University of Maryland cuts more than 80 jobs amid budget strain
84 University of Maryland workers lost their jobs as budget cuts rippled through College Park, where the campus anchors housing demand and neighborhood spending.

The University of Maryland, College Park laid off 84 employees on Wednesday, a move that hit one of Prince George’s County’s biggest employment centers just as the campus faced a widening budget squeeze.
University leaders said the cuts were part of Fiscal Year 2027 budget actions tied to a projected $18 million increase in energy costs and a $15 million decrease in federal funding. The university also said it had lost another $104 million over the previous three years. Earlier in the spring, officials had warned that as many as 150 positions could be eliminated as the school tried to absorb more than $104 million in state base-budget reductions.

The pressure did not start there. University of Maryland’s FY 2026 current funds operating budget is $2.98 billion, but the president’s budget update said the campus absorbed an additional 2 percent reduction in funding, or $17 million, during budget preparation. That update said administrators responded by not filling recently vacated positions, reducing contractual and hourly positions, cutting travel, capital and consultant spending, and pausing merit increases for non-bargaining employees.
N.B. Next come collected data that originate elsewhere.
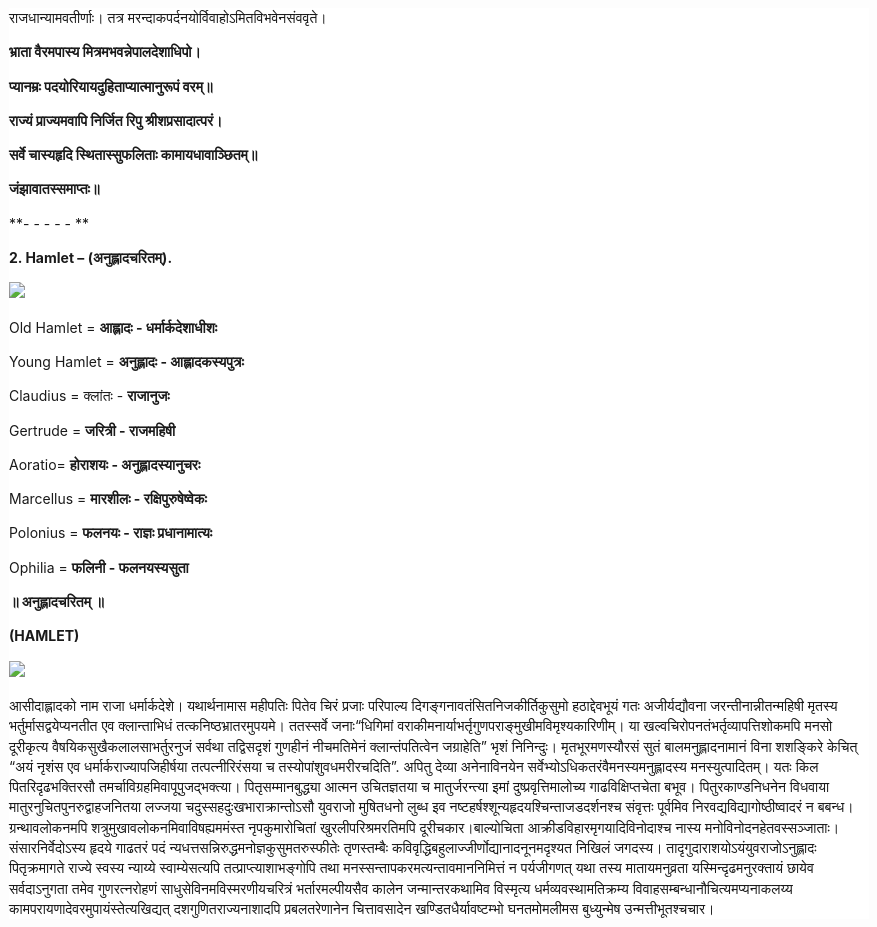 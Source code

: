 

राजधान्यामवतीर्णाः। तत्र मरन्दाकपर्दनयोर्विवाहोऽमितविभवेनसंववृते।

**भ्राता वैरमपास्य मित्रमभवन्नेपालदेशाधिपो।**

**प्यानम्रः पदयोरियायदुहिताप्यात्मानुरूपं वरम्॥**

**राज्यं प्राज्यमवापि निर्जित रिपु श्रीशप्रसादात्परं।**

**सर्वे चास्यहृदि स्थितास्सुफलिताः कामायधावाञ्छितम्॥**  


**जंझावातस्समाप्तः॥**

**- - - - - **

**2. Hamlet – (अनुह्लादचरितम्).**

![](../books_images/U-IMG-16912604811.jpg)

Old Hamlet = **आह्लादः - धर्मार्कदेशाधीशः**

Young Hamlet = **अनुह्लादः - आह्लादकस्यपुत्रः**

Claudius = क्लांतः - **राजानुजः**

Gertrude = **जरित्री - राजमहिषी**

Aoratio= **होराशयः - अनुह्लादस्यानुचरः**

Marcellus = **मारशीलः - रक्षिपुरुषेष्वेकः**

Polonius = **फलनयः - राज्ञः प्रधानामात्यः**

Ophilia = **फलिनी - फलनयस्यसुता**



**॥ अनुह्लादचरितम् ॥**

**(HAMLET)**

**![](../books_images/U-IMG-16912613782.jpg)**

आसीदाह्लादको नाम राजा धर्मार्कदेशे। यथार्थनामास महीपतिः पितेव चिरं प्रजाः परिपाल्य दिगङ्गनावतंसितनिजकीर्तिकुसुमो हठाद्देवभूयं गतः अजीर्यद्यौवना जरन्तीनान्नीतन्महिषी मृतस्य भर्तुर्मासद्वयेप्यनतीत एव क्लान्ताभिधं तत्कनिष्ठभ्रातरमुपयमे। ततस्सर्वे जनाः“धिगिमां वराकीमनार्याभर्तृगुणपराङ्मुखीमविमृश्यकारिणीम्। या खल्वचिरोपनतंभर्तृव्यापत्तिशोकमपि मनसो दूरीकृत्य वैषयिकसुखैकलालसाभर्तुरनुजं सर्वथा तद्विसदृशं गुणहीनं नीचमतिमेनं क्लान्तंपतित्वेन जग्राहेति” भृशं निनिन्दुः। मृतभूरमणस्यौरसं सुतं बालमनुह्लादनामानं विना शशङ्किरे केचित् “अयं नृशंस एव धर्मार्कराज्यापजिहीर्षया तत्पत्नीरिरंसया च तस्योपांशुवधमरीरचदिति”. अपितु देव्या अनेनाविनयेन सर्वेभ्योऽधिकतरंवैमनस्यमनुह्लादस्य मनस्युत्पादितम्। यतः किल पितरिदृढभक्तिरसौ तमर्चाविग्रहमिवापूपुजद्भक्त्या। पितृसम्मानबुद्ध्या आत्मन उचितज्ञतया च मातुर्जरन्त्या इमां दुष्प्रवृत्तिमालोच्य गाढविक्षिप्तचेता बभूव। पितुरकाण्डनिधनेन विधवाया मातुरनुचितपुनरुद्वाहजनितया लज्जया चदुस्सहदुःखभाराक्रान्तोऽसौ युवराजो मुषितधनो लुब्ध इव नष्टहर्षश्शून्यहृदयश्चिन्ताजडदर्शनश्च संवृत्तः पूर्वमिव निरवद्यविद्यागोष्ठीष्वादरं न बबन्ध। ग्रन्थावलोकनमपि शत्रुमुखावलोकनमिवाविषह्यममंस्त नृपकुमारोचितां खुरलीपरिश्रमरतिमपि दूरीचकार।बाल्योचिता आक्रीडविहारमृगयादिविनोदाश्च नास्य मनोविनोदनहेतवस्सञ्जाताः। संसारनिर्वेदोऽस्य हृदये गाढतरं पदं न्यधत्तसन्निरुद्धमनोज्ञकुसुमतरुस्फीतेः तृणस्तम्बैः कविवृद्धिबहुलाज्जीर्णोद्यानादनूनमदृश्यत निखिलं जगदस्य। तादृगुदाराशयोऽयंयुवराजोऽनुह्लादः पितृक्रमागते राज्ये स्वस्य न्याय्ये स्वाम्येसत्यपि तत्प्राप्त्याशाभङ्गोपि तथा मनस्सन्तापकरमत्यन्तावमाननिमित्तं न पर्यजीगणत् यथा तस्य मातायमनुव्रता यस्मिन्दृढमनुरक्तायं छायेव सर्वदाऽनुगता तमेव गुणरत्नरोहणं साधुसेविनमविस्मरणीयचरित्रं भर्तारमल्पीयसैव कालेन जन्मान्तरकथामिव विस्मृत्य धर्मव्यवस्थामतिक्रम्य विवाहसम्बन्धानौचित्यमप्यनाकलय्य कामपरायणादेवरमुपायंस्तेत्यखिद्यत् दशगुणितराज्यनाशादपि प्रबलतरेणानेन चित्तावसादेन खण्डितधैर्यावष्टम्भो घनतमोमलीमस बुध्युन्मेष उन्मत्तीभूतश्चचार।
For Prince George’s County, the impact reaches far beyond the campus payroll. College Park is a major economic hub for nearby residents, contractors, students and service workers whose income depends on university spending. Job cuts at a flagship public university can quickly ripple through local households, rental demand, campus services and small businesses that rely on steady foot traffic and university contracts.
The layoffs also land in the middle of a labor system that already has formal rules around staffing cuts. The University System of Maryland’s AFSCME contract runs from July 1, 2024 through June 30, 2027, and includes a 90-day notice requirement for layoffs or job abolishments affecting bargaining-unit employees. AFSCME Maryland Council 3 says it represents more than 55,000 public service workers statewide and nearly 6,000 University System of Maryland workers under the first system-wide contract. That makes the latest cuts not just a budget decision, but another test of how Maryland’s public institutions balance finances, staffing and labor commitments under pressure.